I was thinking more like :

int timerfd(int timeout, int oneshot);

that returns a pollable fd.

- Davide

Linus Torvalds

unread,

Feb 13, 2003, 6:10:09 PM2/13/03

to

On Thu, 13 Feb 2003, Davide Libenzi wrote:
>
> It does not have necessarily to be just another ioctl/fcntl, it can be a
> write. About security, chages might be allowed only to the task that
> created the fd, if you're concerned. It's not that someone will starve
> w/out such functionality though.

I'd actually like to reserve writes to _sending_ signals. Especially if
you have another process that listens in on the signals you get, it might
want to also force the signals through.

> > One of the reasons for the "flags" field (which is not unused) was because
> > I thought it might have extensions for things like alarms etc.
>
> I was thinking more like :
>
> int timerfd(int timeout, int oneshot);

It could be a separate system call, but since the infrastructure is
hopefully identical (most of the sigfd() code is actually creating the fs
infrastructure to get an inode with the information), it should share a
lot of the paths. Maybe even the system call.

Linus

Jamie Lokier

unread,

Feb 13, 2003, 9:50:06 PM2/13/03

to

Linus Torvalds wrote:
> The above example program is obviously totally useless, and any real use
> would have to expand the implementation with addign the full siginfo to
> the packet read (which is trivial apart from deciding on what format to
> use - it would be good to not have it be architecture-dependent and in
> particular it would be horrible to have different formats for different
> compatibility layers).

siginfo is _almost_ architecture independent now. There are some
quirks. siginfo is bad though, because it has to be compatible with
whatever standard it came from, so nobody dares to extend it. (See
dnotify and sigsegv below).

I see that there are several fairly general event sources now:

- signals
- epoll events
- async I/O events
- posix timers

More events that don't provide enough information:

- dnotify details (siginfo doesn't say enough)
- sigsegv read/write? (siginfo doesn't say enough)

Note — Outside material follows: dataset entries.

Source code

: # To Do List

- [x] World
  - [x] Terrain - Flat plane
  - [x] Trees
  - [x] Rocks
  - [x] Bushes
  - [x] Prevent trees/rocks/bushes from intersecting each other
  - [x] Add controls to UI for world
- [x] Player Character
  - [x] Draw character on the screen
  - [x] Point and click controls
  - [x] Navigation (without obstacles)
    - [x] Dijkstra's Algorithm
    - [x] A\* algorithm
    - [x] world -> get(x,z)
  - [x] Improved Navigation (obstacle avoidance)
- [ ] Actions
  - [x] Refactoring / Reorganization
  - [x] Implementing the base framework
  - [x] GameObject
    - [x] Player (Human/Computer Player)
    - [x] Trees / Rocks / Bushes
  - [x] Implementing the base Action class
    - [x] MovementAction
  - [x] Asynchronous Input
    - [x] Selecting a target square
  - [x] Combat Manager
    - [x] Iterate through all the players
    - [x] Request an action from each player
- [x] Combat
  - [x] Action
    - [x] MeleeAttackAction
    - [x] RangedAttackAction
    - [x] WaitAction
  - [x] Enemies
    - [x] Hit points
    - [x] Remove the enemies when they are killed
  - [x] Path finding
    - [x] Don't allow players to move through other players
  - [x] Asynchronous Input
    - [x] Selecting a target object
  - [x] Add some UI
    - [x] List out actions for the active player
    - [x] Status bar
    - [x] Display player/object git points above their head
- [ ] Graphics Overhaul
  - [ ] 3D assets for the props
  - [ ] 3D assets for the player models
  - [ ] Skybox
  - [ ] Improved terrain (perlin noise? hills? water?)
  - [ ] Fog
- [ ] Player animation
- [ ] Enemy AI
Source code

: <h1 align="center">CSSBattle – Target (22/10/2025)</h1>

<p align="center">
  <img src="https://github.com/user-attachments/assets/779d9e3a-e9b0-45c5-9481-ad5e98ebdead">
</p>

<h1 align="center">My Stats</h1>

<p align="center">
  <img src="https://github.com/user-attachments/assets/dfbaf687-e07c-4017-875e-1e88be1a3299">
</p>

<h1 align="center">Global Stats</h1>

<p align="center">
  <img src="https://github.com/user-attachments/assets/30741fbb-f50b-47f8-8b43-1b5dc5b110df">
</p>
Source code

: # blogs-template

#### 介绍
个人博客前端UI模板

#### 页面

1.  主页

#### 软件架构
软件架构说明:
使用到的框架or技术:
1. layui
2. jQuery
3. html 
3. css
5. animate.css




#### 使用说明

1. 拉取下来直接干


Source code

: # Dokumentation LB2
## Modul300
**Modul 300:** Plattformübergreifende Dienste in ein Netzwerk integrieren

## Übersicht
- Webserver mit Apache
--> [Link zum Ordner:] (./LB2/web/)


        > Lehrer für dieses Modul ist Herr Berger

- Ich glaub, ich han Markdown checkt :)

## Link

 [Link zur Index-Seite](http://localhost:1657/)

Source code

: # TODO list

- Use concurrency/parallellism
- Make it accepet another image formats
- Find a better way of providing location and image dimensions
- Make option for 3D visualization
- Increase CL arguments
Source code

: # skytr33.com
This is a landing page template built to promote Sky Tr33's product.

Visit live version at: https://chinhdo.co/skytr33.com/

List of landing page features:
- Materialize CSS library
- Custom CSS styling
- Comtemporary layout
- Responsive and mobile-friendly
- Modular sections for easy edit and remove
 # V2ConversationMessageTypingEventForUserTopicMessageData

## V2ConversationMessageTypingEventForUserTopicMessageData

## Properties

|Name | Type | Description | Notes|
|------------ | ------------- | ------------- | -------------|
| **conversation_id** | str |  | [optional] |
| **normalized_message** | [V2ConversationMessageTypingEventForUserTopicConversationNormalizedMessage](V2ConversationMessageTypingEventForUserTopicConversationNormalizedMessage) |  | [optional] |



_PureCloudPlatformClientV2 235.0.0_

More events that should be accessible but aren't:

- vm paging like crazy, please release some memory

Your synchronous signals code effectively makes signals work with
select/poll/epoll nicely. Async I/O still reports events in its own
way.

Suggestion du jour
------------------

I think that epoll and sigfd and async I/O could meld into a nice and
extensible, and fast, event interface. You'd first create an "event
fd" (i.e. very similar to epoll_create or sigfd), then you'd add event
sets of interest (which include signals and file descriptors), then
you'd wait for them using read().

All event sources (such as timers) would have a facility for adding
themselves to a given sigfd.

Such fds could be passed around in the usual ways (as you described
for sigfds).

Async I/Os would be queued with reference to a sigfd, instead of an
aio descriptor (which is just an integer anyway) as they are now.

read() would report return one or more structure containing pending
events, in the format: LENGTH, CATEGORY, REST... with the first word
saying which category of events (and giving the format), the next
giving the length, and the rest in much the same format as epoll or
async I/O do now, and whatever format is appropriate for signals.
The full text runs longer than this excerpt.